Dinosaur fossil on the road in the Actros


T-Rex Express to Fürth.

The skull of a Tyrannosaurus rex travels in the Actros to the Fraunhofer Institute.

The dinosaurs are back, and not only on the silver screen. In early June, shortly before the cinema release of Jurassic World, using a specially-branded Actros, express haulier TNT transported a particularly valuable prehistoric cargo for the Naturalis Biodiversity Center in the Netherlands: the 690-kilogramme, approximately 66 million-year-old skull of a female Tyrannosaurus rex, whose skeleton was discovered in Montana in 2013 and which was acquired by Naturalis a year later.

The T-Rex skull began its 7800-kilometre journey in a specially-prepared, 1.90-metre-long wooden crate in South Dakota. From there it travelled to New York, from where it was flown to the TNT airport in Liège, Belgium. Now on European soil, the Actros with a T-Rex logo in the style of TNT's insignia came into play.
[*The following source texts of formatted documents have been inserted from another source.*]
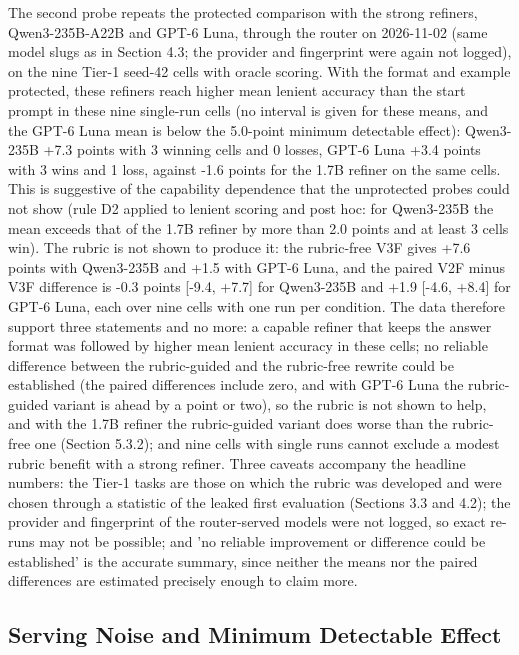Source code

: \documentclass{ieeeaccess}
\begin{document}
The second probe repeats the protected comparison with the strong refiners, Qwen3-235B-A22B and GPT-6 Luna, through the router on 2026-11-02 (same model slugs as in Section 4.3; the provider and fingerprint were again not logged), on the nine Tier-1 seed-42 cells with oracle scoring. With the format and example protected, these refiners reach higher mean lenient accuracy than the start prompt in these nine single-run cells (no interval is given for these means, and the GPT-6 Luna mean is below the 5.0-point minimum detectable effect): Qwen3-235B +7.3 points with 3 winning cells and 0 losses, GPT-6 Luna +3.4 points with 3 wins and 1 loss, against -1.6 points for the 1.7B refiner on the same cells. This is suggestive of the capability dependence that the unprotected probes could not show (rule D2 applied to lenient scoring and post hoc: for Qwen3-235B the mean exceeds that of the 1.7B refiner by more than 2.0 points and at least 3 cells win). The rubric is not shown to produce it: the rubric-free V3F gives +7.6 points with Qwen3-235B and +1.5 with GPT-6 Luna, and the paired V2F minus V3F difference is -0.3 points [-9.4, +7.7] for Qwen3-235B and +1.9 [-4.6, +8.4] for GPT-6 Luna, each over nine cells with one run per condition. The data therefore support three statements and no more: a capable refiner that keeps the answer format was followed by higher mean lenient accuracy in these cells; no reliable difference between the rubric-guided and the rubric-free rewrite could be established (the paired differences include zero, and with GPT-6 Luna the rubric-guided variant is ahead by a point or two), so the rubric is not shown to help, and with the 1.7B refiner the rubric-guided variant does worse than the rubric-free one (Section 5.3.2); and nine cells with single runs cannot exclude a modest rubric benefit with a strong refiner. Three caveats accompany the headline numbers: the Tier-1 tasks are those on which the rubric was developed and were chosen through a statistic of the leaked first evaluation (Sections 3.3 and 4.2); the provider and fingerprint of the router-served models were not logged, so exact re-runs may not be possible; and 'no reliable improvement or difference could be established' is the accurate summary, since neither the means nor the paired differences are estimated precisely enough to claim more.

\subsection{Serving Noise and Minimum Detectable Effect}
\end{document}
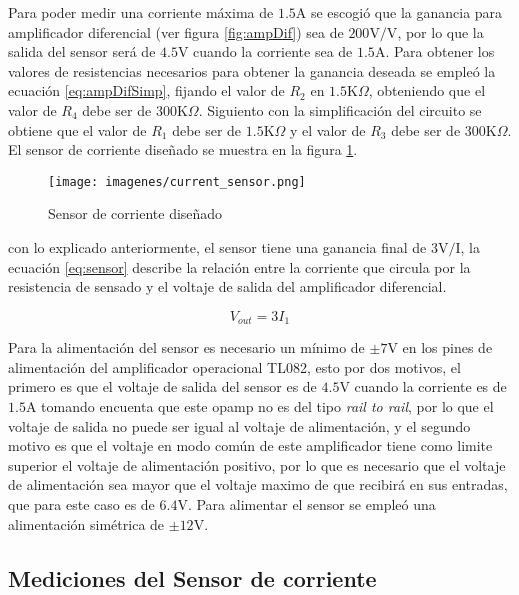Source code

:     Para poder medir una corriente máxima de $1.5\text{A}$ se escogió que la ganancia
    para amplificador diferencial (ver figura \ref{fig:ampDif}) sea de $200\text{V/V}$, por lo que la salida del
    sensor será de $4.5\text{V}$ cuando la corriente sea de $1.5\text{A}$. Para obtener
    los valores de resistencias necesarios para obtener la ganancia deseada se
    empleó la ecuación \ref{eq:ampDifSimp}, fijando el valor de $R_2$ en $1.5\text{K}\Omega$,
    obteniendo que el valor de $R_4$ debe ser de $300\text{K}\Omega$. Siguiento con la
    simplificación del circuito se obtiene que el valor de $R_1$ debe ser de $1.5\text{K}\Omega$
    y el valor de $R_3$ debe ser de $300\text{K}\Omega$. El sensor de corriente diseñado
    se muestra en la figura \ref{fig:sensor_corriente}.

    \begin{figure}[H]
        \centering
        \texttt{[image: imagenes/current\_sensor.png]}
        \caption{Sensor de corriente diseñado}
        \label{fig:sensor_corriente}
    \end{figure}

    con lo explicado anteriormente, el sensor tiene una ganancia final de 
    $3\text{V/I}$, la ecuación \ref{eq:sensor} describe la relación entre
    la corriente que circula por la resistencia de sensado y el voltaje de salida
    del amplificador diferencial.

    \begin{equation}
        V_{out} = 3I_1
        \label{eq:sensor}
    \end{equation}
    
    Para la alimentación del sensor es necesario un mínimo de $\pm7\text{V}$ en
    los pines de alimentación del amplificador operacional TL082, esto por dos 
    motivos, el primero es que el voltaje de salida del sensor es de $4.5\text{V}$
    cuando la corriente es de $1.5\text{A}$ tomando encuenta que este opamp 
    no es del tipo \textit{rail to rail}, por lo que el voltaje de salida no
    puede ser igual al voltaje de alimentación, y el segundo motivo es que el
    voltaje en modo común de este amplificador tiene como limite superior el
    voltaje de alimentación positivo, por lo que es necesario que el voltaje 
    de alimentación sea mayor que el voltaje maximo de que recibirá en sus entradas,
    que para este caso es de $6.4\text{V}$. Para alimentar el sensor se empleó
    una alimentación simétrica de $\pm 12\text{V}$.

    
    \subsection{Mediciones del Sensor de corriente}

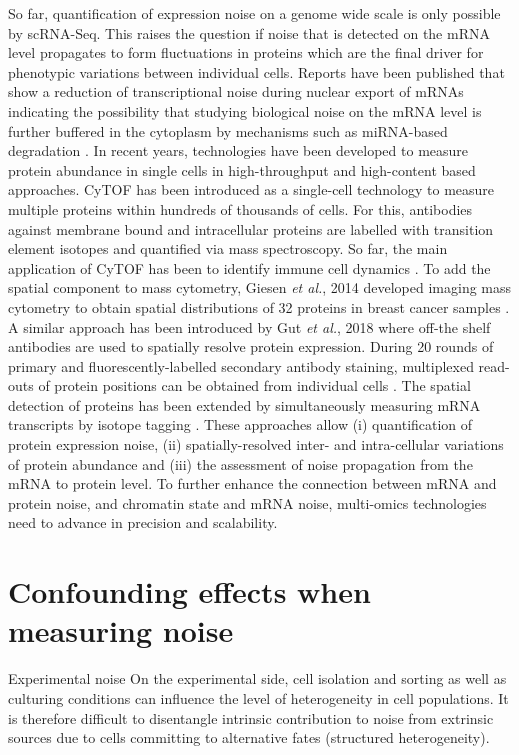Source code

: So far, quantification of expression noise on a genome wide scale is only possible by scRNA-Seq. This raises the question if noise that is detected on the mRNA level propagates to form fluctuations in proteins which are the final driver for phenotypic variations between individual cells. Reports have been published that show a reduction of transcriptional noise during nuclear export of mRNAs \citep{Battich2015a, BaharHalpern2015a} indicating the possibility that studying biological noise on the mRNA level is further buffered in the cytoplasm by mechanisms such as miRNA-based degradation \citep{Schmiedel2015}. In recent years, technologies have been developed to measure protein abundance in single cells in high-throughput and high-content based approaches. \Gls{CyTOF} has been introduced as a single-cell technology to measure multiple proteins within hundreds of thousands of cells. For this, antibodies against membrane bound and intracellular proteins are labelled with transition element isotopes and quantified via mass spectroscopy. So far, the main application of CyTOF has been to identify immune cell dynamics \citep{Bendall2011}. To add the spatial component to mass cytometry, Giesen \emph{et al.}, 2014 developed imaging mass cytometry to obtain spatial distributions of 32 proteins in breast cancer samples \citep{Giesen2014}. A similar approach has been introduced by Gut \emph{et al.}, 2018 where off-the shelf antibodies are used to spatially resolve protein expression. During 20 rounds of primary and fluorescently-labelled secondary antibody staining, multiplexed read-outs of protein positions can be obtained from individual cells \citep{Gut2018}. The spatial detection of proteins has been extended by simultaneously measuring mRNA transcripts by isotope tagging \cite{Schulz2018}. These approaches allow (i) quantification of protein expression noise, (ii) spatially-resolved inter- and intra-cellular variations of protein abundance and (iii) the assessment of noise propagation from the mRNA to protein level. To further enhance the connection between mRNA and protein noise, and chromatin state and mRNA noise, multi-omics technologies need to advance in precision and scalability.

\section{Confounding effects when measuring noise}

Experimental noise
On the experimental side, cell isolation and sorting as well as culturing conditions can influence the level of heterogeneity in cell populations. It is therefore difficult to disentangle intrinsic contribution to noise from extrinsic sources due to cells committing to alternative fates (structured heterogeneity).  \\

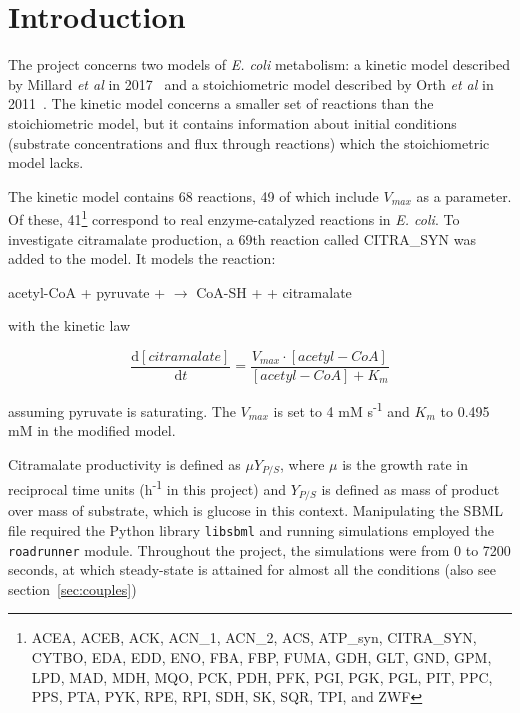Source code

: \documentclass[parskip=full]{scrreprt}
\begin{document}
\chapter*{Introduction}
\label{ch:intro}

The project concerns two models of \emph{E. coli} metabolism: a kinetic model described by Millard \emph{et al} in 2017~\cite{millard_metabolic_2017} and a stoichiometric model described by Orth \emph{et al} in 2011~\cite{orth_comprehensive_2011}. The kinetic model concerns a smaller set of reactions than the stoichiometric model, but it contains information about initial conditions (substrate concentrations and flux through reactions) which the stoichiometric model lacks.

The kinetic model contains 68 reactions, 49 of which include $V_{max}$ as a parameter. Of these, 41\footnote{ACEA, ACEB, ACK, ACN\_1, ACN\_2, ACS, ATP\_syn, CITRA\_SYN, CYTBO, EDA, EDD, ENO, FBA, FBP, FUMA, GDH, GLT, GND, GPM, LPD, MAD, MDH, MQO, PCK, PDH, PFK, PGI, PGK, PGL, PIT, PPC, PPS, PTA, PYK, RPE, RPI, SDH, SK, SQR, TPI, and ZWF} correspond to real enzyme-catalyzed reactions in \emph{E. coli}. To investigate citramalate production, a 69th reaction called CITRA\_SYN was added to the model. It models the reaction:

\begin{center}
  acetyl-CoA + pyruvate +  $\rightarrow$ CoA-SH +  + citramalate
\end{center}

with the kinetic law

\[
  \frac{\mathrm{d}[citramalate]}{\mathrm{d}t} = 
  \frac{V_{max} \cdot [acetyl-CoA]}{[acetyl-CoA] + K_{m}}
\]

assuming pyruvate is saturating. The $V_{max}$ is set to 4 mM s\textsuperscript{-1} and $K_{m}$ to 0.495 mM in the modified model.

Citramalate productivity is defined as $\mu Y_{P/S}$, where $\mu$ is the growth rate in reciprocal time units (h\textsuperscript{-1} in this project) and $Y_{P/S}$ is defined as mass of product over mass of substrate, which is glucose in this context. Manipulating the SBML file required the Python library \texttt{libsbml} and running simulations employed the \texttt{roadrunner} module. Throughout the project, the simulations were from 0 to 7200 seconds, at which steady-state is attained for almost all the conditions (also see section~\vref{sec:couples}) %
\end{document}
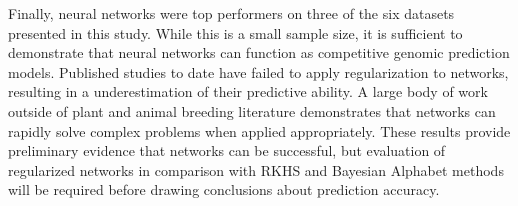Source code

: Finally, neural networks were top performers on three of the six datasets
presented in this study. While this is a small sample size, it is
sufficient to demonstrate that neural networks can function as 
competitive genomic prediction models. Published studies to date have failed 
to apply regularization to networks, resulting in a underestimation 
of their predictive ability. A large body of work outside of plant 
and animal breeding literature demonstrates that networks can 
rapidly solve complex problems when applied appropriately.
These results provide preliminary evidence that networks can be successful,
but evaluation of regularized networks in comparison with RKHS and 
Bayesian Alphabet methods will be required before drawing conclusions about 
prediction accuracy.




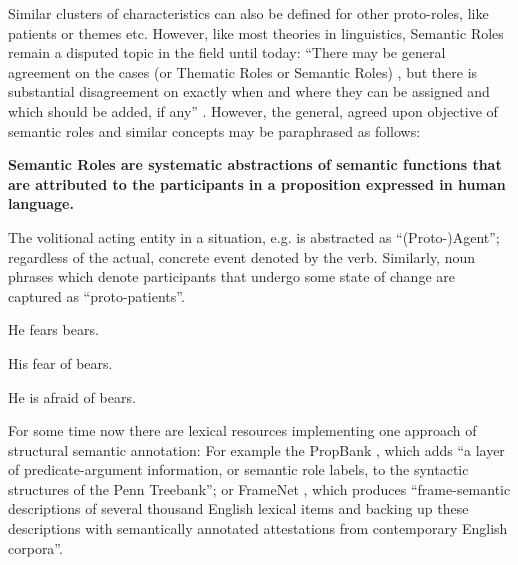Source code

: Similar clusters of characteristics can also be defined for other proto-roles, like
patients or themes etc. However, like most theories in linguistics, Semantic Roles
remain a disputed topic in the field until today: ``There may be general agreement on
the cases (or Thematic Roles or Semantic Roles) \textelp{}, but there is substantial
disagreement on exactly when and where they can be assigned and which \textelp{}
should be added, if any'' \citep{palmer2010semantic}. However, the general, agreed
upon objective of semantic roles and similar concepts may be paraphrased as follows:

\begin{examples}
  \item \textbf{Semantic Roles are systematic abstractions of semantic functions that are attributed
  to the participants in a proposition expressed in human language.}
\end{examples}

The volitional acting entity in a situation, e.g. is
abstracted as ``(Proto-)Agent''; regardless of the actual, concrete event denoted by
the verb. Similarly, noun phrases which denote participants that undergo some state
of change are captured as ``proto-patients''.

\begin{examples}
  \item He fears bears.
  \item His fear of bears.
  \item He is afraid of bears.
\end{examples}

For some time now there are lexical resources implementing one approach of structural
semantic annotation: For example the PropBank \citep{palmer2005proposition}, which adds
``a layer of predicate-argument information, or semantic role labels, to the syntactic
structures of the Penn Treebank''; or FrameNet \citep{baker1998berkeley}, which produces
``frame-semantic descriptions of several thousand English lexical items and backing up
these descriptions with semantically annotated attestations from contemporary English
corpora''.


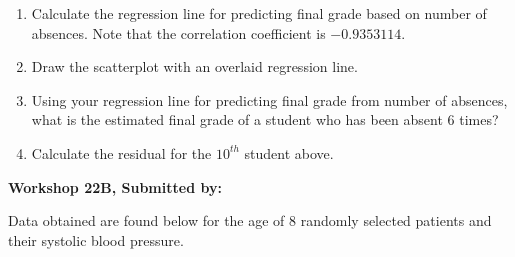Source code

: \documentclass[11pt]{book}\usepackage[]{graphicx}\usepackage[]{color}
\begin{document}
\begin{exercises}
\begin{exercise}
\begin{enumerate}
  \item Calculate the regression line for predicting final grade based on number of absences.  Note that the correlation coefficient is $-0.9353114$.
	\item Draw the scatterplot with an overlaid regression line.
	\item Using your regression line for predicting final grade from number of absences, what is the estimated final grade of a student who has been absent 6 times?
	\item Calculate the residual for the $10^{th}$ student above.
\end{enumerate}

\end{exercise}
\begin{solution}  %

\end{solution}


\clearpage

    \begin{exercise}  %

    \begin{center}
\begin{flushleft}\textbf{\large \hfill Workshop 22B, Submitted by: }\end{flushleft}

\end{center}

Data obtained are found below for the age of 8 randomly selected patients and their systolic blood pressure.


\end{exercise}
\end{exercises}
\end{document}
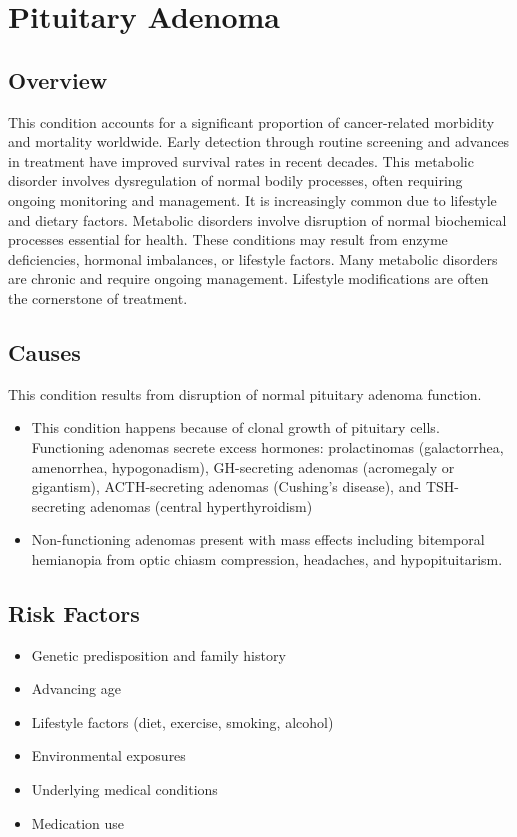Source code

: \chapter{Pituitary Adenoma}
\label{sec:Pituitary Adenoma}

\section{Overview}
This condition accounts for a significant proportion of cancer-related morbidity and mortality worldwide. Early detection through routine screening and advances in treatment have improved survival rates in recent decades. This metabolic disorder involves dysregulation of normal bodily processes, often requiring ongoing monitoring and management. It is increasingly common due to lifestyle and dietary factors. Metabolic disorders involve disruption of normal biochemical processes essential for health. These conditions may result from enzyme deficiencies, hormonal imbalances, or lifestyle factors. Many metabolic disorders are chronic and require ongoing management. Lifestyle modifications are often the cornerstone of treatment.
\section{Causes}
This condition results from disruption of normal pituitary adenoma function.

\begin{itemize}[noitemsep]
  \item This condition happens because of clonal growth of pituitary cells. Functioning adenomas secrete excess hormones: prolactinomas (galactorrhea, amenorrhea, hypogonadism), GH-secreting adenomas (acromegaly or gigantism), ACTH-secreting adenomas (Cushing's disease), and TSH-secreting adenomas (central hyperthyroidism)
  \item Non-functioning adenomas present with mass effects including bitemporal hemianopia from optic chiasm compression, headaches, and hypopituitarism.
\end{itemize}
\section{Risk Factors}
\begin{itemize}[noitemsep]
  \item Genetic predisposition and family history
  \item Advancing age
  \item Lifestyle factors (diet, exercise, smoking, alcohol)
  \item Environmental exposures
  \item Underlying medical conditions
  \item Medication use
\end{itemize}
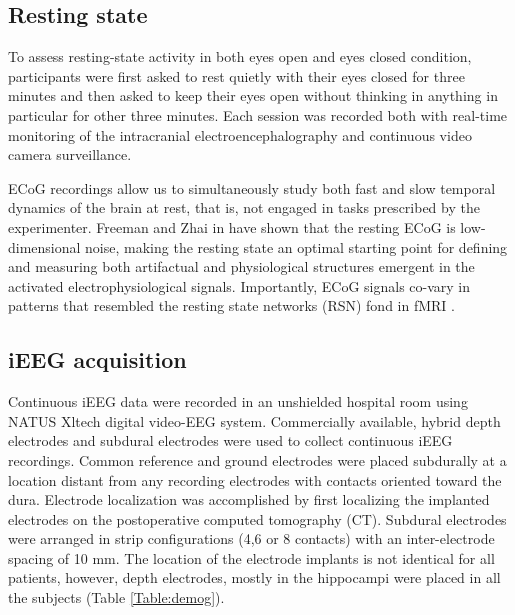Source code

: \documentclass[11pt, onecolumn]{article}
\begin{document}
\subsection{Resting state}
To assess resting-state activity in both eyes open and eyes closed condition, participants were first asked to rest quietly with their eyes closed for three minutes and then asked to keep their eyes open without thinking in anything in particular for other three minutes. Each session was recorded both with real-time monitoring of the intracranial electroencephalography and continuous video camera surveillance.

ECoG recordings allow us to simultaneously study both fast and slow temporal dynamics of the brain at rest, that is, not engaged in tasks prescribed by the experimenter.
Freeman and Zhai in \citep{freeman2009simulated} have shown that the resting ECoG is low-dimensional noise, making the resting state an optimal starting point for defining and measuring both artifactual and physiological structures emergent in the activated electrophysiological signals. Importantly, ECoG signals co-vary in patterns that resembled the resting state networks (RSN) fond in fMRI  \citep{fukushima2015studying}.

\subsection{iEEG acquisition}
Continuous iEEG data were recorded in an unshielded hospital room using NATUS Xltech digital video-EEG system.
Commercially available, hybrid depth electrodes and subdural electrodes were used to collect continuous iEEG recordings. Common reference and ground electrodes were placed subdurally at a location distant from any recording electrodes with contacts oriented toward the dura.
Electrode localization was accomplished by first localizing the implanted electrodes on the postoperative computed tomography (CT).
Subdural electrodes were arranged in strip configurations (4,6 or 8 contacts) with an inter-electrode spacing of 10 mm. The location of the electrode implants is not identical for all patients, however, depth electrodes, mostly in the hippocampi were placed in all the subjects (Table \ref{Table:demog}).
\end{document}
The Mercedes-Benz truck, equipped with the latest tracking technology and driven by Special Service drivers, transported the wooden crate with its delicate fossil cargo to the Fraunhofer Development Centre for X-ray Technology (EZRT) in the German city of Fürth.

Its high-performance X-ray cameras have made an extraordinarily precise 3D image of the dinosaur skull. "We are proud to be able to support Naturalis", declares Willem Prinsen, chairman of the TNT board of management in Germany. "We possess comprehensive expertise and experience in the transport of exceptional cargo. Even so, transporting a prehistoric specimen of such high value for science is something very special for us, too." TNT's know-how in the field of transporting challenging cargo is based in part on the use of reliable Mercedes-Benz trucks equipped with state-of-the-art safety technology, as is this case with the Actros sporting the "T.rex ON BOARD" logo.

In September 2016 the original skeleton will then be displayed at Naturalis in Leiden.

Naturalis Biodiversity Center in Leiden, the Netherlands. Learn more: www.naturalis.nl/en

Photos: TNT Express

The Tyrannosaurus rex in brief:

For almost 140 years now it has spread awe and fear – the "King of the Lizards". In the 1870s the first terrifyingly sharp, huge, teeth were found in North America. However it wasn't until 1905 that Henry Fairfield Osborne, then President of the American Museum of Natural History, was able to explain convincingly that these teeth belonged to a "new" lizard species, the Tyrannosaurus rex. So far, around 30 specimens have been identified, some of them in the form of almost complete skeletons. Over twelve metres long and standing four metres tall, the largest individual found to date was dubbed with the harmless-sounding name of "Sue". With her estimated weight of 9.5 tons and powerful muscles, she was an impressive hunter, even by dinosaur standards. Around 66 million years ago she roamed the steppes, probably in the company of two youngsters, always on the lookout for food, which she required in huge quantities.